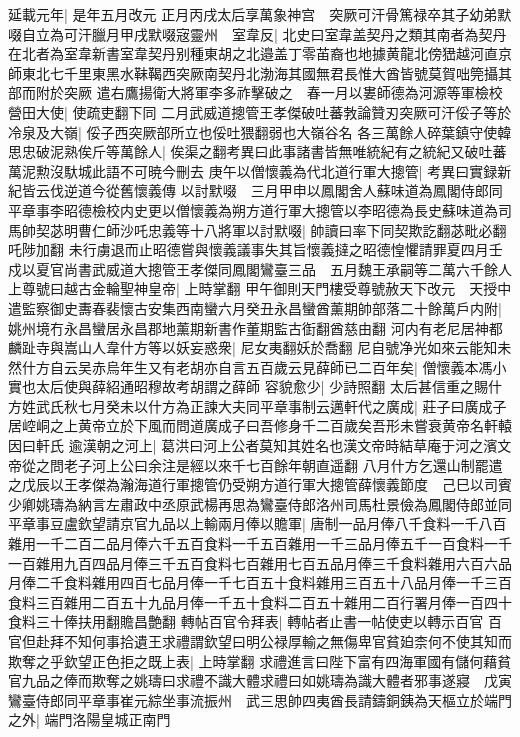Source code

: 延載元年|{
	是年五月改元}
正月丙戌太后享萬象神宫　突厥可汗骨篤禄卒其子幼弟默啜自立為可汗臘月甲戌默啜宼靈州　室韋反|{
	北史曰室韋盖契丹之類其南者為契丹在北者為室韋新書室韋契丹别種東胡之北邉盖丁零苖裔也地據黄龍北傍峱越河直京師東北七千里東黑水靺鞨西突厥南契丹北渤海其國無君長惟大酋皆號莫賀咄筦攝其部而附於突厥}
遣右鷹揚衛大將軍李多祚擊破之　春一月以婁師德為河源等軍檢校營田大使|{
	使疏吏翻下同}
二月武威道摠管王孝傑破吐蕃㪍論贊刃突厥可汗俀子等於冷泉及大嶺|{
	俀子西突厥部所立也俀吐猥翻弱也大嶺谷名}
各三萬餘人碎葉鎮守使韓思忠破泥熟俟斤等萬餘人|{
	俟渠之翻考異曰此事諸書皆無唯統紀有之統紀又破吐蕃萬泥勲沒馱城此語不可暁今刪去}
庚午以僧懷義為代北道行軍大摠管|{
	考異曰實録新紀皆云伐逆道今從舊懷義傳}
以討默啜　三月甲申以鳳閣舍人蘇味道為鳳閣侍郎同平章事李昭德檢校内史更以僧懷義為朔方道行軍大摠管以李昭德為長史蘇味道為司馬帥契苾明曹仁師沙吒忠義等十八將軍以討默啜|{
	帥讀曰率下同契欺訖翻苾毗必翻吒陟加翻}
未行虜退而止昭德嘗與懷義議事失其旨懷義撻之昭德惶懼請罪夏四月壬戍以夏官尚書武威道大摠管王孝傑同鳳閣鸞臺三品　五月魏王承嗣等二萬六千餘人上尊號曰越古金輪聖神皇帝|{
	上時掌翻}
甲午御則天門樓受尊號赦天下改元　天授中遣監察御史夀春裴懷古安集西南蠻六月癸丑永昌蠻酋薰期帥部落二十餘萬戶内附|{
	姚州境冇永昌蠻居永昌郡地薰期新書作董期監古衘翻酋慈由翻}
河内有老尼居神都麟趾寺與嵩山人韋什方等以妖妄惑衆|{
	尼女夷翻妖於喬翻}
尼自號净光如來云能知未然什方自云吴赤烏年生又有老胡亦自言五百歲云見薛師已二百年矣|{
	僧懷義本馮小實也太后使與薛紹通昭穆故考胡謂之薛師}
容貌愈少|{
	少詩照翻}
太后甚信重之賜什方姓武氏秋七月癸未以什方為正諫大夫同平章事制云邁軒代之廣成|{
	莊子曰廣成子居崆峒之上黄帝立於下風而問道廣成子曰吾修身千二百歲矣吾形未嘗衰黄帝名軒轅因曰軒氏}
逾漢朝之河上|{
	葛洪曰河上公者莫知其姓名也漢文帝時結草庵于河之濱文帝從之問老子河上公曰余注是經以來千七百餘年朝直遥翻}
八月什方乞還山制罷遣之戊辰以王孝傑為瀚海道行軍摠管仍受朔方道行軍大摠管薛懷義節度　己巳以司賓少卿姚璹為納言左肅政中丞原武楊再思為鸞臺侍郎洛州司馬杜景儉為鳳閣侍郎並同平章事豆盧欽望請京官九品以上輸兩月俸以贍軍|{
	唐制一品月俸八千食料一千八百雜用一千二百二品月俸六千五百食料一千五百雜用一千三品月俸五千一百食料一千一百雜用九百四品月俸三千五百食料七百雜用七百五品月俸三千食料雜用六百六品月俸二千食料雜用四百七品月俸一千七百五十食料雜用三百五十八品月俸一千三百食料三百雜用二百五十九品月俸一千五十食料二百五十雜用二百行署月俸一百四十食料三十俸扶用翻贍昌艶翻}
轉帖百官令拜表|{
	轉帖者止書一帖使吏以轉示百官}
百官但赴拜不知何事拾遺王求禮謂欽望曰明公禄厚輸之無傷卑官貧廹柰何不使其知而欺奪之乎欽望正色拒之既上表|{
	上時掌翻}
求禮進言曰陛下富有四海軍國有儲何藉貧官九品之俸而欺奪之姚璹曰求禮不識大體求禮曰如姚璹為識大體者邪事遂寢　戊寅鸞臺侍郎同平章事崔元綜坐事流振州　武三思帥四夷酋長請鑄銅銕為天樞立於端門之外|{
	端門洛陽皇城正南門}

****************

Work task:
No line before the one containing "葛洪曰河上公者莫知其姓名也漢" belongs in the answer; give again exactly that line and all lines after it through the end of the data.

Exercise solution:
	葛洪曰河上公者莫知其姓名也漢文帝時結草庵于河之濱文帝從之問老子河上公曰余注是經以來千七百餘年朝直遥翻}
八月什方乞還山制罷遣之戊辰以王孝傑為瀚海道行軍摠管仍受朔方道行軍大摠管薛懷義節度　己巳以司賓少卿姚璹為納言左肅政中丞原武楊再思為鸞臺侍郎洛州司馬杜景儉為鳳閣侍郎並同平章事豆盧欽望請京官九品以上輸兩月俸以贍軍|{
	唐制一品月俸八千食料一千八百雜用一千二百二品月俸六千五百食料一千五百雜用一千三品月俸五千一百食料一千一百雜用九百四品月俸三千五百食料七百雜用七百五品月俸三千食料雜用六百六品月俸二千食料雜用四百七品月俸一千七百五十食料雜用三百五十八品月俸一千三百食料三百雜用二百五十九品月俸一千五十食料二百五十雜用二百行署月俸一百四十食料三十俸扶用翻贍昌艶翻}
轉帖百官令拜表|{
	轉帖者止書一帖使吏以轉示百官}
百官但赴拜不知何事拾遺王求禮謂欽望曰明公禄厚輸之無傷卑官貧廹柰何不使其知而欺奪之乎欽望正色拒之既上表|{
	上時掌翻}
求禮進言曰陛下富有四海軍國有儲何藉貧官九品之俸而欺奪之姚璹曰求禮不識大體求禮曰如姚璹為識大體者邪事遂寢　戊寅鸞臺侍郎同平章事崔元綜坐事流振州　武三思帥四夷酋長請鑄銅銕為天樞立於端門之外|{
	端門洛陽皇城正南門}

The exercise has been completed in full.